Patrząc na warszawskie posiedzenie i jego wkład w rozwój polskiej komunikacji autobusowej należy stwierdzić, że polskie miasta i ich komunikacja miejska będą szły dwoma drogami, jeśli chodzi o rodzaj napędu. Jedna z nich to droga dzisiaj jeszcze gazu ziemnego –w przyszłości biogazu, a druga to etanolu, które w niedalekiej przyszłości spotkają się na drodze hybrydowych autobusów. Te wyznaczone kierunki, drogi mogą przynieść niewymierne korzyści nie tylko dla pasażerów, ale również dla samych miast ograniczając zanieczyszczenie powietrza i środowiska. Zrozumienie tego faktu przez samorządy, odpowiedzialne za organizację transportu lokalnego w przyszłości pozwoli także na znaczne zaoszczędzenie ich funduszy na rekultywację terenów zdegradowanych nadmiernym ruchem samochodowym, odnowę zabytków, rekultywację terenów zielonych i wielu, wielu innych koniecznych remontów, odbudowy, które powstały w wyniku rozwoju motoryzacji. Bez udziału samorządów w partycypowaniu kosztów zakupu nowoczesnych, ekologicznych autobusów trudno będzie mówić o postępie cywilizacyjnym. A inwestowanie przez samorządy w nowoczesną komunikację autobusową w ogólnym bilansie naprawdę się opłaca. A trzeba dodać, we własną samorządową komunikację –niekiedy nazywaną komunalną. Miedzy innymi, dlatego, że fundusze pomocowe, dotacje z eko-funduszy łatwiej jest uzyskać samorządom z przeznaczeniem ich na planowy rozwój komunikacji niż pojedynczym firmom.

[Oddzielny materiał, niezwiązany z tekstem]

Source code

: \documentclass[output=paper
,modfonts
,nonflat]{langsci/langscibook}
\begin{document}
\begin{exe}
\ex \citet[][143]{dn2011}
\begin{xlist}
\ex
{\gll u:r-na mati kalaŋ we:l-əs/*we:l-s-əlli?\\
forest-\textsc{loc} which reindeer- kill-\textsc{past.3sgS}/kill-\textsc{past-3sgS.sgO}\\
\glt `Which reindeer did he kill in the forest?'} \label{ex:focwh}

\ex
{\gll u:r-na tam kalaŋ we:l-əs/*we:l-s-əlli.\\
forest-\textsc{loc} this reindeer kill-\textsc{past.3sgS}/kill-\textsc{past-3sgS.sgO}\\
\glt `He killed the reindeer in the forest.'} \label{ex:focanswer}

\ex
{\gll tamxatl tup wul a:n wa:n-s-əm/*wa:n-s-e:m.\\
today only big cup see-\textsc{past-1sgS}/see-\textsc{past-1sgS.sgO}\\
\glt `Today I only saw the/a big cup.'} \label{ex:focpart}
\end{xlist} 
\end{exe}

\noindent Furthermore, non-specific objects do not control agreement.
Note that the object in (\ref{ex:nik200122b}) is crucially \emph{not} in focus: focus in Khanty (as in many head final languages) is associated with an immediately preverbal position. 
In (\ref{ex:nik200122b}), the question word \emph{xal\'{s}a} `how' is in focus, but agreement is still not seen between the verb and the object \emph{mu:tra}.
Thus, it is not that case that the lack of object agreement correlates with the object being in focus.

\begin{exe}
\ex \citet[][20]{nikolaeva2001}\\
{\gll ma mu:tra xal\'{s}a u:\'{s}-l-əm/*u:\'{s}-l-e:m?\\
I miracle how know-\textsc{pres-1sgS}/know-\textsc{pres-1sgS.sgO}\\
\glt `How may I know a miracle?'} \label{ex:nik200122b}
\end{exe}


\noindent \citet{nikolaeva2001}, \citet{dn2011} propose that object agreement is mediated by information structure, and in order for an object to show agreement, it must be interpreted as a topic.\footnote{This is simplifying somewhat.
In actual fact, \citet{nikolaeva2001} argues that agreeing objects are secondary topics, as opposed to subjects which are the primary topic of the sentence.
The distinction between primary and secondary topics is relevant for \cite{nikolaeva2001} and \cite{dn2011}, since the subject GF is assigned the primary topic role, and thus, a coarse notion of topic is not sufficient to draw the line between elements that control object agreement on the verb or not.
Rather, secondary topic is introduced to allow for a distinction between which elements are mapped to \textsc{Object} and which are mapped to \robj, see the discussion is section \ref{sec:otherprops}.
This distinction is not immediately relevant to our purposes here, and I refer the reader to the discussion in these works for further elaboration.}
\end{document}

Podsumowując warszawską konferencję należy wspomnieć, że coraz bardziej zarysowuje się potrzeba jednoznacznego określenia założeń i przepisów dla powstawania Związków Komunikacyjnych, szczególnie w układzie metropolitarnym czy aglomeracyjnym. Brak takich zapisów (jako jedyny kraj w Europie nie mamy nawet ustawy o transporcie publicznym) może zaowocować tym, iż zamiast iść drogą najlepszych, będziemy nadal skazani na eksperymentowanie i patrzenie z zazdrością na ich osiągnięcia. A przecież możemy być w europejskiej czołówce. W chwili obecnej mamy ku temu najlepsze możliwości i nie wiadomo czy nie jest to ostatnia szansa. Następne pieniądze pomocowe z Unii mogą już niestety pójść do Bułgarii, Rumunii czy innych nowych członków Unii Europejskiej.